At a community meeting this week for the proposed Fresh & Easy store in the Mission, it didn’t take long for the 800-pound gorilla in the room to come out: unions.
On one side were some of the city’s most progressive residents, who are sympathetic toward unions; on the other, a grocery store chain who has been accused by Human Rights Watch of creating an anti-union atmosphere at its stores.
Fresh & Easy, a subsidiary of Tesco, the third largest retailer in the world, plans to open a neighborhood market at the former Delano’s site at 1245 South Van Ness Ave.
“You are a non-union shop and you can do whatever you want,” a man said at Wednesday’s meeting at Cesar Chavez Elementary School cafeteria, which was attended by 80 people. “That’s why we want something in writing.”
“You are entitled to think that,” responded Brendan Wonnacott, Fresh & Easy’s director of neighborhood affairs. “At the end of the day, if we don’t fulfill our promise, our community will tell us. Our workers will tell us.”
The heart of the matter is doing what’s best for the neighborhood, said Jim Salinas, a lifelong Mission resident and a member of the Carpenters Local Union No. 22.

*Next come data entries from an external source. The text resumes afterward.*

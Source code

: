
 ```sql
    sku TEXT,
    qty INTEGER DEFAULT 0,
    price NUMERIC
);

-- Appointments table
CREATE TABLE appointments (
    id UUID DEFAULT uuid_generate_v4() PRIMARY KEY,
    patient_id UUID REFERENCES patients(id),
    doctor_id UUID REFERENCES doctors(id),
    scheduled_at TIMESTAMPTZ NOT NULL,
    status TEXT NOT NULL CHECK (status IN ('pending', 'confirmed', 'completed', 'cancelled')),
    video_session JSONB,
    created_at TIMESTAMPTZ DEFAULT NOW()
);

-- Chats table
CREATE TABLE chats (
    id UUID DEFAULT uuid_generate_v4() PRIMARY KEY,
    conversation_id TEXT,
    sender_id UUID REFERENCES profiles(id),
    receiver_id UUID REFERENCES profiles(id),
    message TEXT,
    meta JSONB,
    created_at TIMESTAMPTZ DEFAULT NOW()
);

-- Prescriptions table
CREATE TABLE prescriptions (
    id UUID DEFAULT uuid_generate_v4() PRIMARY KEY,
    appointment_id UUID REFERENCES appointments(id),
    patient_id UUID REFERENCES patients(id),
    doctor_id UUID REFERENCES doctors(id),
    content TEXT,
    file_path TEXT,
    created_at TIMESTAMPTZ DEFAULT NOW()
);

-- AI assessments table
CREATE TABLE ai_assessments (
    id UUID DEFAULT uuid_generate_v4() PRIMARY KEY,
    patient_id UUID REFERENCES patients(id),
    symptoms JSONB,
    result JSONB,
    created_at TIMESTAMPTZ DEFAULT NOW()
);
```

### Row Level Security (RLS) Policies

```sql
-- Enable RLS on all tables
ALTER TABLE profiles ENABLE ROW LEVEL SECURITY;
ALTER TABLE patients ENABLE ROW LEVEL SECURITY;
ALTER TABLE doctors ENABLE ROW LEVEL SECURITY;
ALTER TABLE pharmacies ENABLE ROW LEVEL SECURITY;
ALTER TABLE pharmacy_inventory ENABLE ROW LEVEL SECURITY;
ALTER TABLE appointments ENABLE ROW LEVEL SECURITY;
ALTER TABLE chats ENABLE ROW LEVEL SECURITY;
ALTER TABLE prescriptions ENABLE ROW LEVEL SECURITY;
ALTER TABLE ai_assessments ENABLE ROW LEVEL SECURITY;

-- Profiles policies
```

Unions are the best way to ensure that employees are paid a livable wage and guaranteed job security, he said.
“That’s the only way I know how,” Salinas said. “The community knows what it wants — it just doesn’t know how to get it.”
Not everyone agreed.
“You can’t be picky right now,” said Carmen Benedet, the owner of Liberty Tax on 24th Street. “If you get so picky with the union thing, you may get nothing.”
Salinas argued otherwise.
“We need to set the bar higher,” he said. He pointed to Fresh & Easy’s agreement to hire unionized contractors at its Bayview location.
The company plans to hire about 25 employees at the South Van Ness store and offer full benefits to those who work more than 20 hours, Wonnacott said. He also pointed to the recently opened Bayview store, where 60 percent of the employees are from the neighborhood.
But that didn’t silence the skeptics. John Valdez, the owner of Banner Uniform, a retail store on 24th and Mission that specializes in work apparel, pressed Wonnacott on the company’s policies.
Among the residents’ complaints was the company’s sole use of self-checkout lanes, which some at the meeting called an “anti-labor” system. Some worried that it might make it easier for underage customers to steal alcohol, or that it would mean fewer employees.
Wonnacott responded that no one would be able to purchase alcohol at Fresh & Easy without an employee checking their ID. As for cutting labor costs, the system allows employees to have more interaction with customers and spend more time on the sales floor, he said. It’s not clear how a new state law banning the sale of alcohol at self-checkout counters would affect the store, Wonnacott said, as the California Department of Alcoholic Beverage Control (ABC) has not indicated how it plans to implement the law.
Wonnacott also pointed to Fresh & Easy’s partnership with Arriba Juntos, a neighborhood nonprofit that trains employees, as evidence of the store’s intentions.
“We are a neighborhood market, so it makes sense to hire from the neighborhood,” he said. “That’s why we partner locally.”
But while Wonnacott said that he welcomes suggestions, he did not promise residents anything. Organizers remain unconvinced.
“Without anything in writing, these are just empty promises,” said Oscar Grande, the executive director of People Organizing to Demand Environmental and Economic Rights.
This was the third community meeting in what would likely be a long process, Wonnacott said. At this time there is no projected date on when the store will open.